9.4.3 MYTH: A candidate’s entire nationwide margin could come from just one state in a nationwide presidential election.

QUICK ANSWER:

  • It is true that a candidate’s entire national-popular-vote margin came from just one state in six of the 50 presidential elections between 1824 and 2020. However, one candidate’s entire electoral-vote margin came from just one state in 17 elections—about three times as often.
  • This myth is one of many examples in this book of a criticism aimed at the National Popular Vote Compact where the Compact is actually slightly superior to the current system.

There have been six instances in the 50 presidential elections between 1824 and 2020 in which a candidate’s entire national-popular-vote margin came from just one state, as shown in table 9.16.[263], [264]

Table 9.16 There have been six presidential elections in which a candidate’s entire national-popular-vote margin came from just one state.

Year State Candidate who won the state Party Popular-vote margin of the national popular vote winner Popular-vote margin of the national popular vote winner coming from the state
2016 California Clinton D 2,868,518 4,269,978
2000 California Gore D 543,816 1,293,774
1960 Massachusetts Kennedy D 118,574 510,424
1888 Texas Cleveland D 89,283 142,219
1884 Texas Cleveland D 62,670 133,030
1880 Iowa Blaine R 8,355 78,059

However, one presidential candidate’s entire electoral-vote margin came from just one state in 17 elections—about three times as often, as shown in table 9.17.

Table 9.17 There have been 17 presidential elections in which a candidate’s entire electoral-vote margin came from just one state.

Year State Candidate who won the Electoral College Party Electoral-vote margin of the Electoral College winner Electoral-vote margin of the Electoral College winner coming from the one state
2004 Ohio G.W. Bush R 16 20
2000 Florida G.W. Bush R 1 25
1976 California Carter D 27 45
1968 California Nixon R 31 40
1960 New York Kennedy D 34 45
1948 New York Truman D 37 47
1916 Ohio Wilson D 11 24
1888 New York B. Harrison R 32 36
1884 New York Cleveland D 18 36
1880 New York Garfield R 29 35
1876 New York Hayes R 0 35
1860 New York Lincoln R 28 35
1856 New York Buchanan D 25 35
1848 New York Taylor Whig 17 36
1844 New York Polk D 32 36
1836 New York Van Buren D 22 42
1824 Pennsylvania Jackson D 15 28

Note that one candidate’s entire electoral vote margin came from just one state in four of the five elections in which that candidate failed to win the most popular votes nationwide (2000, 1888, 1876, and 1824).

This myth is one of many examples in this book of a criticism aimed at the National Popular Vote Compact where the Compact is actually slightly superior to the current system.

Footnotes

[263] This comparison starts at 1824, because that was the first year in which a majority of the states (18 of 24) conducted popular elections for presidential elector. By 1828, 22 of the 24 states conducted popular elections.

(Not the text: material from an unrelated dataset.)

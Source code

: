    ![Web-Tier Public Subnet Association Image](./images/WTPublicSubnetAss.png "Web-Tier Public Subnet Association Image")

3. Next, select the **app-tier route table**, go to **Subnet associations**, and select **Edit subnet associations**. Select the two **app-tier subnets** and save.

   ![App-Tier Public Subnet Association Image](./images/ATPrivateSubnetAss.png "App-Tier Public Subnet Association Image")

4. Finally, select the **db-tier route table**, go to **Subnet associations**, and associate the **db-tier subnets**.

[264] In 1824, Andrew Jackson led John Quincy Adams in the Electoral College 99–84 (and also led in the national popular vote); however, no candidate received an absolute majority in the Electoral College, because William H. Crawford and Henry Clay also won electoral votes from various states.

9.4.4 MYTH: Eleven colluding big states are trying to impose a national popular vote on the country.

QUICK ANSWER:

  • The asserted “collusion” among the nation’s 11 biggest states is demonstrably false, as evidenced by the actual list of states that have adopted the National Popular Vote Compact. As of July 2024, the Compact has been enacted into law by six small states, nine medium-sized states, and three big states.
  • If anyone considers the fact that the 11 biggest states possess a majority of the electoral votes represents a danger in terms of adopting the National Popular Vote Compact, this same fact must be regarded as an argument against the current state-by-state winner-take-all method of electing the President. Indeed, these same 11 states could, if they were to act in concert, elect a President in every presidential election.

Tara Ross, a lobbyist against the National Popular Vote Compact who works closely with Save Our States, has criticized the Compact on the grounds that “11 colluding states” could, if they were to act in concert, impose a national popular vote on the country.

The 11 biggest states did indeed possess a majority of the electoral votes—270 of 538, according to the 2010 census.[265]

First, the actual list of states that have adopted the National Popular Vote Compact demonstrates that Ross’ claimed “collusion” among the nation’s 11 biggest states is untrue.

As of July 2024, only four of the 11 biggest states have enacted the National Popular Vote Compact.

Specifically, the Compact has been enacted into law by 18 jurisdictions together possessing 209 electoral votes:

  • six small states
  • Delaware–3
  • District of Columbia–3
  • Hawaii–4
  • Maine–4
  • Rhode Island–4
  • Vermont–3
  • nine medium-sized states
  • Colorado–10
  • Connecticut–7
  • Maryland–10
  • Massachusetts–11
  • Minnesota–10
  • New Jersey–14
  • New Mexico–5
  • Oregon–8
  • Washington–12
  • three big states
  • California–54
  • Illinois–19
  • New York–28

Second, the 11 biggest states have little in common with one another politically. They rarely act in concert on policy issues. These disparate 11 states rarely agree on a choice for President.

Table 9.18 shows the distribution of the 11 biggest states carried by the Republican and Democratic nominees.

Table 9.18 Winner of the 11 biggest states 2000–2020

Election Republican Democratic
2000 TX, FL, OH, GA, NC CA, NY, IL, PA, MI, NJ
2004 TX, FL, OH, GA, NC CA, NY, IL, PA, MI, NJ
2008 TX, GA CA, NY, FL, IL, PA, OH, MI, NC NJ
2012 TX, GA. NC CA, NY, FL, IL, PA, OH, MI, NC NJ
2016 TX, FL, OH, MI, GA, NC, PA CA, NY, IL, NJ
2020 TX, FL, OH, NC CA, NY, IL, PA, MI, GA, NJ,

Ross considers the fact that the 11 biggest states possess a majority of the electoral votes to be dangerous in terms of adopting the National Popular Vote Compact. If so, this same fact should also be considered as a reason to abandon the current system of electing the President, because these same 11 states could (if they ever were to act in concert) impose their choice for President on the country in every presidential election.

Indeed, a mere plurality of voters in states possessing a majority of the electoral votes are sufficient to produce a majority in the Electoral College under the current state-by-state winner-take-all method of awarding electoral votes.

Footnotes

[265] After the 2020 census, it takes the 12 biggest states to get to a majority of the electoral votes. That is, Virginia must be added to the list of states shown in this section.